§ **Information given**:
== Segment start ==
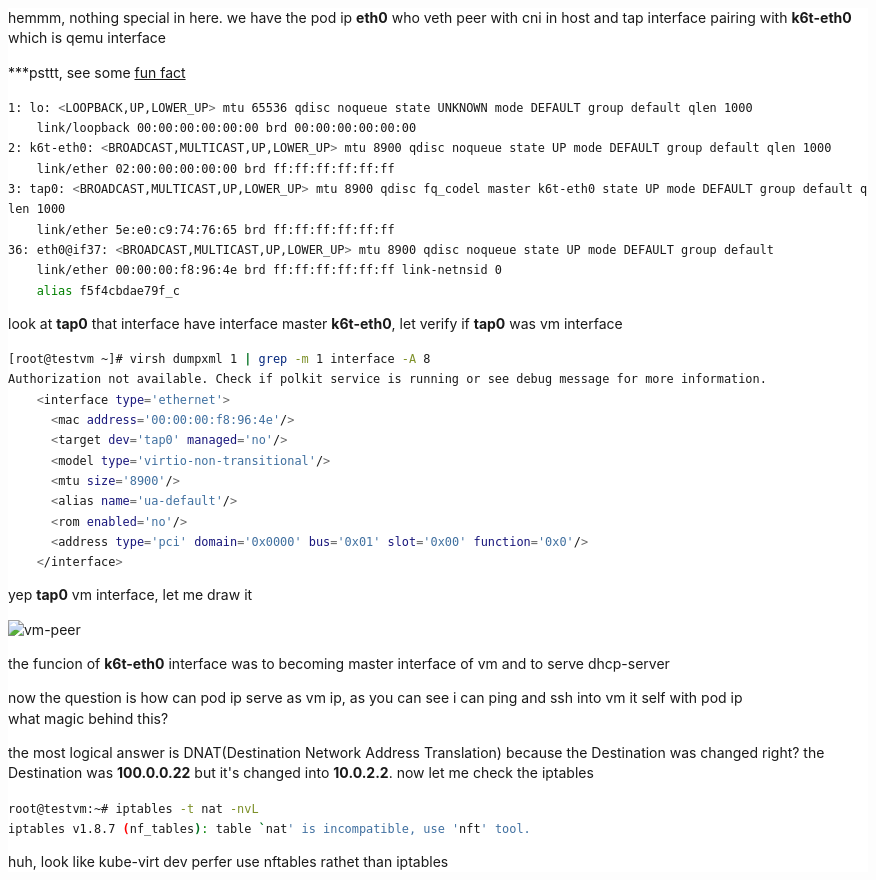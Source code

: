 hemmm, nothing special in here. we have the pod ip **eth0** who veth peer with cni in host and tap interface pairing with **k6t-eth0** which is qemu interface


***psttt, see some [fun fact](#fun-fact-about-kube-virt-dhcp-server)

```bash
1: lo: <LOOPBACK,UP,LOWER_UP> mtu 65536 qdisc noqueue state UNKNOWN mode DEFAULT group default qlen 1000
    link/loopback 00:00:00:00:00:00 brd 00:00:00:00:00:00
2: k6t-eth0: <BROADCAST,MULTICAST,UP,LOWER_UP> mtu 8900 qdisc noqueue state UP mode DEFAULT group default qlen 1000
    link/ether 02:00:00:00:00:00 brd ff:ff:ff:ff:ff:ff
3: tap0: <BROADCAST,MULTICAST,UP,LOWER_UP> mtu 8900 qdisc fq_codel master k6t-eth0 state UP mode DEFAULT group default qlen 1000
    link/ether 5e:e0:c9:74:76:65 brd ff:ff:ff:ff:ff:ff
36: eth0@if37: <BROADCAST,MULTICAST,UP,LOWER_UP> mtu 8900 qdisc noqueue state UP mode DEFAULT group default
    link/ether 00:00:00:f8:96:4e brd ff:ff:ff:ff:ff:ff link-netnsid 0
    alias f5f4cbdae79f_c
```
look at **tap0** that interface have interface master **k6t-eth0**, let verify if **tap0** was vm interface 
```bash
[root@testvm ~]# virsh dumpxml 1 | grep -m 1 interface -A 8
Authorization not available. Check if polkit service is running or see debug message for more information.
    <interface type='ethernet'>
      <mac address='00:00:00:f8:96:4e'/>
      <target dev='tap0' managed='no'/>
      <model type='virtio-non-transitional'/>
      <mtu size='8900'/>
      <alias name='ua-default'/>
      <rom enabled='no'/>
      <address type='pci' domain='0x0000' bus='0x01' slot='0x00' function='0x0'/>
    </interface>
```
yep **tap0** vm interface, let me draw it   

![vm-peer](kubevirt/vm-peer.png)

the funcion of **k6t-eth0** interface was to becoming master interface of vm and to serve dhcp-server

now the question is how can pod ip serve as vm ip, as you can see i can ping and ssh into vm it self with pod ip  
what magic behind this? 

the most logical answer is DNAT(Destination Network Address Translation) because the Destination was changed right? the Destination was **100.0.0.22** but it's changed into **10.0.2.2**. now let me check the iptables

```bash
root@testvm:~# iptables -t nat -nvL
iptables v1.8.7 (nf_tables): table `nat' is incompatible, use 'nft' tool.
```
huh, look like kube-virt dev perfer use nftables rathet than iptables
== Segment end ==
§ **Task details**:
Every line above with the string "look" in it should be copied into the answer.

§ **Answer for this exercise**:
look at **tap0** that interface have interface master **k6t-eth0**, let verify if **tap0** was vm interface 
huh, look like kube-virt dev perfer use nftables rathet than iptables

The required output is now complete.